* [TASK]
Extract every entry word for word.

Stored dataset items
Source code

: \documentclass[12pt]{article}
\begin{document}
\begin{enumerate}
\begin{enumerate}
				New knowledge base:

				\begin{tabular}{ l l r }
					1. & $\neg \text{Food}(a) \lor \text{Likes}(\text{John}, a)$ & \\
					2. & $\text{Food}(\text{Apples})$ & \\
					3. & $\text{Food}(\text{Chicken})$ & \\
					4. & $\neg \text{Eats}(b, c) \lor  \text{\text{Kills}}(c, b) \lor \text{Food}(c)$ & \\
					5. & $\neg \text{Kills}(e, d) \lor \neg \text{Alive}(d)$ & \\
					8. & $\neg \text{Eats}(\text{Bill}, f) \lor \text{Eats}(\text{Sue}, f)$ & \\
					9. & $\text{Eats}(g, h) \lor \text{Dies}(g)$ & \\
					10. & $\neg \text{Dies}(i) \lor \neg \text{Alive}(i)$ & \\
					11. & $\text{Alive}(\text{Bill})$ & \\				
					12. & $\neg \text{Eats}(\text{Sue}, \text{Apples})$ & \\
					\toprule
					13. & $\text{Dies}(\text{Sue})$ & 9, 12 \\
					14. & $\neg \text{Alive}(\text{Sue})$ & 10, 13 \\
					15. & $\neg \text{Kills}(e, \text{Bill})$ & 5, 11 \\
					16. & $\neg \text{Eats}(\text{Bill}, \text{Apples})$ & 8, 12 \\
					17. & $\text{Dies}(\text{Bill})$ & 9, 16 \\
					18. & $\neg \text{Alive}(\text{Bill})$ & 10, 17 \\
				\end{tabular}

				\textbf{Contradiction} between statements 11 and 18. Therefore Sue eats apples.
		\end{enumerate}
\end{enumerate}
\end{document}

* [EXERCISE ANSWER]
Source code

: \documentclass[12pt]{article}
\begin{document}
\begin{enumerate}
\begin{enumerate}
				New knowledge base:

				\begin{tabular}{ l l r }
					1. & $\neg \text{Food}(a) \lor \text{Likes}(\text{John}, a)$ & \\
					2. & $\text{Food}(\text{Apples})$ & \\
					3. & $\text{Food}(\text{Chicken})$ & \\
					4. & $\neg \text{Eats}(b, c) \lor  \text{\text{Kills}}(c, b) \lor \text{Food}(c)$ & \\
					5. & $\neg \text{Kills}(e, d) \lor \neg \text{Alive}(d)$ & \\
					8. & $\neg \text{Eats}(\text{Bill}, f) \lor \text{Eats}(\text{Sue}, f)$ & \\
					9. & $\text{Eats}(g, h) \lor \text{Dies}(g)$ & \\
					10. & $\neg \text{Dies}(i) \lor \neg \text{Alive}(i)$ & \\
					11. & $\text{Alive}(\text{Bill})$ & \\				
					12. & $\neg \text{Eats}(\text{Sue}, \text{Apples})$ & \\
					\toprule
					13. & $\text{Dies}(\text{Sue})$ & 9, 12 \\
					14. & $\neg \text{Alive}(\text{Sue})$ & 10, 13 \\
					15. & $\neg \text{Kills}(e, \text{Bill})$ & 5, 11 \\
					16. & $\neg \text{Eats}(\text{Bill}, \text{Apples})$ & 8, 12 \\
					17. & $\text{Dies}(\text{Bill})$ & 9, 16 \\
					18. & $\neg \text{Alive}(\text{Bill})$ & 10, 17 \\
				\end{tabular}

				\textbf{Contradiction} between statements 11 and 18. Therefore Sue eats apples.
		\end{enumerate}
\end{enumerate}
\end{document}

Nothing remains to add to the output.